==== Data for review ====

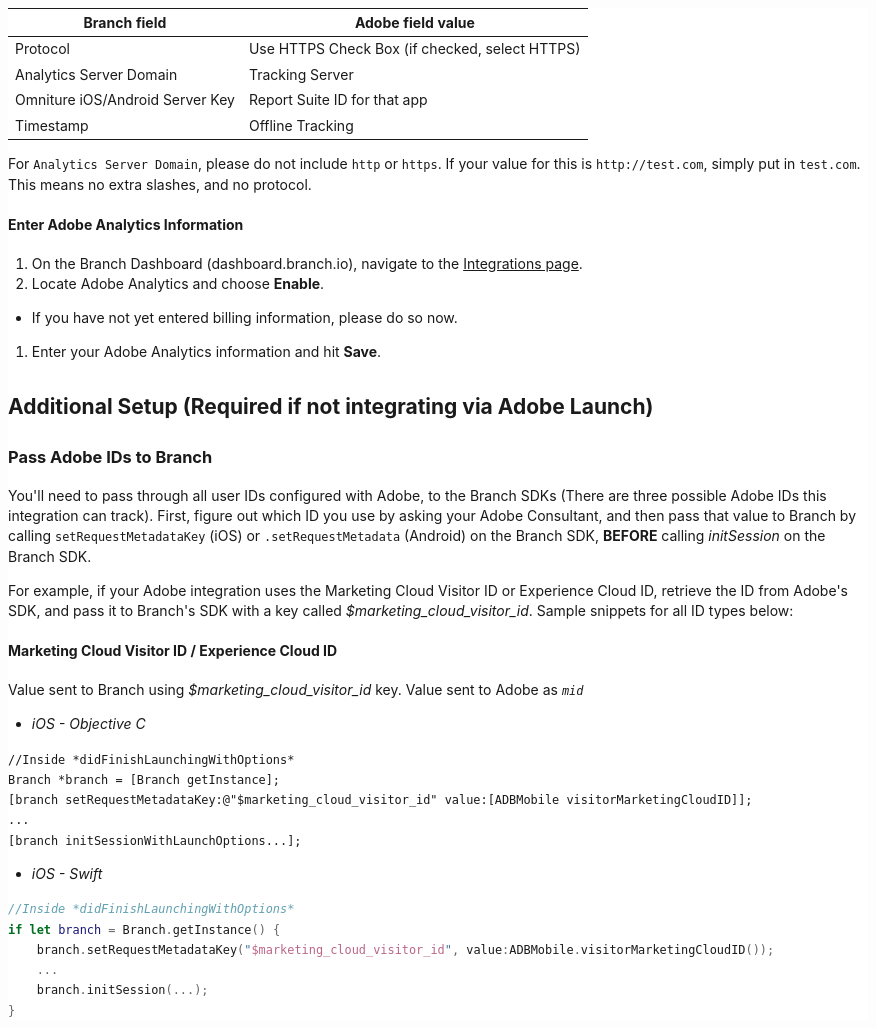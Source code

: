 Branch field | Adobe field value
--- | ---
<notranslate>Protocol</notranslate> | <notranslate>Use HTTPS Check Box (if checked, select HTTPS)</notranslate>
<notranslate>Analytics Server Domain</notranslate> | <notranslate>Tracking Server</notranslate>
<notranslate>Omniture iOS/Android Server Key</notranslate> | <notranslate>Report Suite ID for that app</notranslate>
<notranslate>Timestamp</notranslate> | <notranslate>Offline Tracking</notranslate>

For `Analytics Server Domain`, please do not include `http` or `https`. If your value for this is `http://test.com`, simply put in `test.com`. This means no extra slashes, and no protocol.

#### Enter Adobe Analytics Information

1. On the Branch Dashboard (dashboard.branch.io), navigate to the <notranslate>[Integrations page](https://dashboard.branch.io/integrations)</notranslate>.
1. Locate Adobe Analytics and choose <notranslate>**Enable**</notranslate>.
  * If you have not yet entered billing information, please do so now.
1. Enter your Adobe Analytics information and hit <notranslate>**Save**</notranslate>.

## Additional Setup (Required if not integrating via Adobe Launch)

### Pass Adobe IDs to Branch

You'll need to pass through all user IDs configured with Adobe, to the Branch SDKs (There are three possible Adobe IDs this integration can track).  First, figure out which ID you use by asking your Adobe Consultant, and then pass that value to Branch by calling `setRequestMetadataKey` (iOS) or `.setRequestMetadata` (Android) on the Branch SDK, **BEFORE** calling <notranslate>*initSession*</notranslate> on the Branch SDK.

For example, if your Adobe integration uses the Marketing Cloud Visitor ID or Experience Cloud ID, retrieve the ID from Adobe's SDK, and pass it to Branch's SDK with a key called *$marketing_cloud_visitor_id*.  Sample snippets for all ID types below:

#### Marketing Cloud Visitor ID / Experience Cloud ID

Value sent to Branch using *$marketing_cloud_visitor_id* key.  Value sent to Adobe as _`mid`_

- *iOS - Objective C*

```obj-c
//Inside *didFinishLaunchingWithOptions*
Branch *branch = [Branch getInstance];
[branch setRequestMetadataKey:@"$marketing_cloud_visitor_id" value:[ADBMobile visitorMarketingCloudID]];
...
[branch initSessionWithLaunchOptions...];
```

- *iOS - Swift*

```swift
//Inside *didFinishLaunchingWithOptions*
if let branch = Branch.getInstance() {
    branch.setRequestMetadataKey("$marketing_cloud_visitor_id", value:ADBMobile.visitorMarketingCloudID());
    ...
    branch.initSession(...);
}
```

====

### What you will do
Would you reproduce the lines above, from the very first through the line containing "<notranslate>Analytics Server Domain</notranslate>", exactly and without the pictures?

### Response below
Source code

: Branch field | Adobe field value
--- | ---
<notranslate>Protocol</notranslate> | <notranslate>Use HTTPS Check Box (if checked, select HTTPS)</notranslate>
<notranslate>Analytics Server Domain</notranslate> | <notranslate>Tracking Server</notranslate>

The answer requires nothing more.